At the recent Audio Developer Conference, I saw a Clang-based tool that hijacks malloc from libc and errors at runtime. Since it is not just a static check, it will also work for code that you did not write, but merely linked to.
Also if I’m not gravely misunderstanding something, profiling a call signature seems more properly “static”. The macro’ed function needs to be called with runtime inputs to count allocations and does return a value, though the allocations are supposedly searched in the IR itself so the input values and code execution doesn’t sound strictly necessary.
Do you have any tips for using it with code that uses broadcasting? Since it seems any broadcasted operation has the potential to allocate. For example:
julia> using AllocCheck
julia> function f!(x, y)
@. x += y
end
f! (generic function with 1 method)
julia> x = zeros(10); y = zeros(10);
julia> check_allocs(f!, typeof.((x, y)))
1-element Vector{Any}:
Allocation of Array in ./array.jl:365
| copy(a::T) where {T<:Array} = ccall(:jl_array_copy, Ref{T}, (Any,), a)
Stacktrace:
[1] copy
@ ./array.jl:365 [inlined]
[2] unaliascopy
@ ./abstractarray.jl:1498 [inlined]
[3] unalias
@ ./abstractarray.jl:1482 [inlined]
[4] broadcast_unalias
@ ./broadcast.jl:947 [inlined]
[5] preprocess
@ ./broadcast.jl:954 [inlined]
[6] preprocess_args
@ ./broadcast.jl:957 [inlined]
[7] preprocess_args
@ ./broadcast.jl:956 [inlined]
[8] preprocess
@ ./broadcast.jl:953 [inlined]
[9] copyto!
@ ./broadcast.jl:970 [inlined]
[10] copyto!
@ ./broadcast.jl:926 [inlined]
[11] materialize!
@ ./broadcast.jl:884 [inlined]
[12] materialize!
@ ./broadcast.jl:881 [inlined]
[13] f!(x::Vector{Float64}, y::Vector{Float64})
@ Main ./REPL[23]:2
BTW: thank you! This helped me catch r .= -g in a tight loop . Should be r .= (-1) .* g to not allocate on the right-hand side.
edit: this seems helpful for ignoring aliasing allocations:
function check_allocs_ignore_alias(f, args)

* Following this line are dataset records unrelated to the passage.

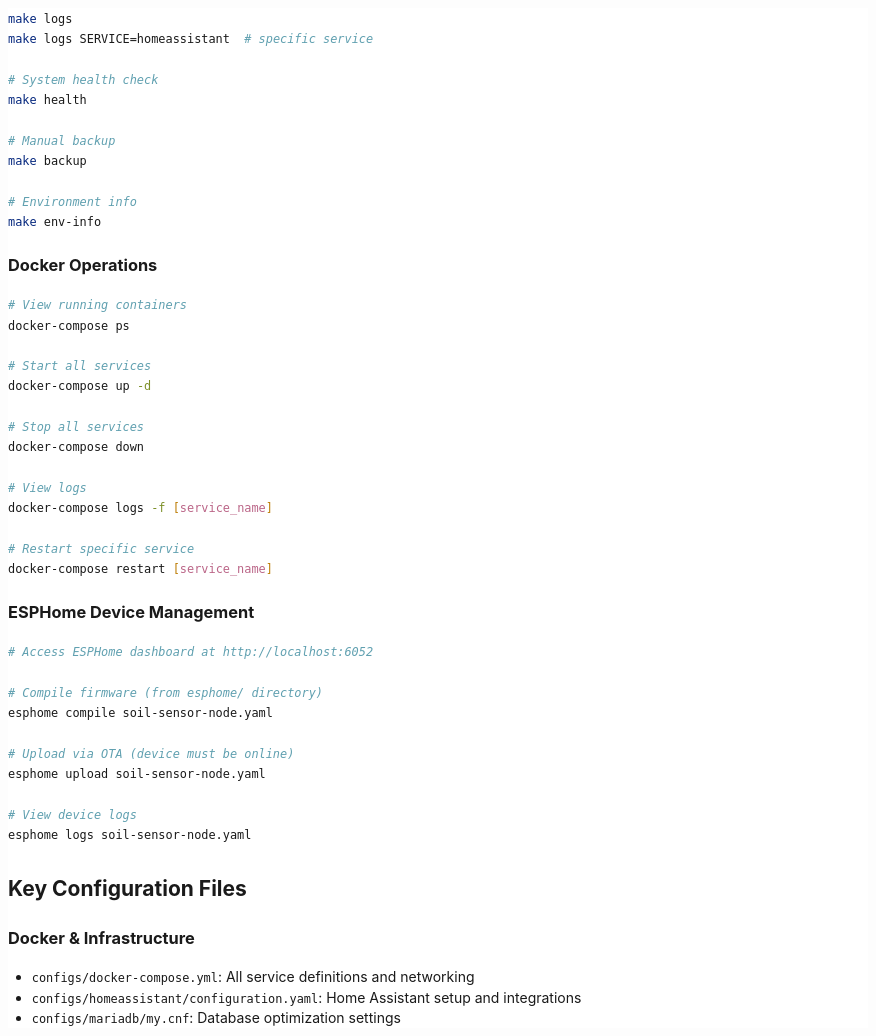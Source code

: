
 ```bash
make logs
make logs SERVICE=homeassistant  # specific service

# System health check
make health

# Manual backup
make backup

# Environment info
make env-info
```

### Docker Operations
```bash
# View running containers
docker-compose ps

# Start all services
docker-compose up -d

# Stop all services
docker-compose down

# View logs
docker-compose logs -f [service_name]

# Restart specific service
docker-compose restart [service_name]
```

### ESPHome Device Management
```bash
# Access ESPHome dashboard at http://localhost:6052

# Compile firmware (from esphome/ directory)
esphome compile soil-sensor-node.yaml

# Upload via OTA (device must be online)
esphome upload soil-sensor-node.yaml

# View device logs
esphome logs soil-sensor-node.yaml
```

## Key Configuration Files

### Docker & Infrastructure
- `configs/docker-compose.yml`: All service definitions and networking
- `configs/homeassistant/configuration.yaml`: Home Assistant setup and integrations
- `configs/mariadb/my.cnf`: Database optimization settings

ret = check_allocs(f, args)
filter!(ret) do s
all(x -> x.func != :unalias, s.backtrace)
end
return ret
end
I guess the proper solution here would be to tell the compiler that there is no aliasing in the first place. Something like restrict from C would be nice.
UPDATE:
Out of curiosity, I tried this but unfortunately there is still a potential allocation reported (maybe the hint is only lexically scoped):
FTR, the equivalent code with my package UnsafeAssume.jl might look something like this:
using UnsafeAssume
function f_noalias!(x, y)
@inline begin
unsafe_assume_condition(!Base.mightalias(x, y))
@. x += y
end
end
But it’s no better at eliminating the allocations. EDIT: there is no allocating code generated, it was a bug with AllocCheck for nightly Julia v1.11.
EDIT: another option would be to use LLVM’s assume intrinsic to mark a pointer as noalias, but this would be more complicated to use, because loading Ptr then requires weird stuff like GC.@preserve.
I notice that Julia for some reason doesn’t seem to be able to infer any effects for f!(x, y) = @. x += y:
On second thought, I don’t think this would work. For the call to have an effect, LLVM must be able to infer that x and y don’t alias from the fact that Base.mightalias(x, y) is false, but I’m not sure that’s even possible.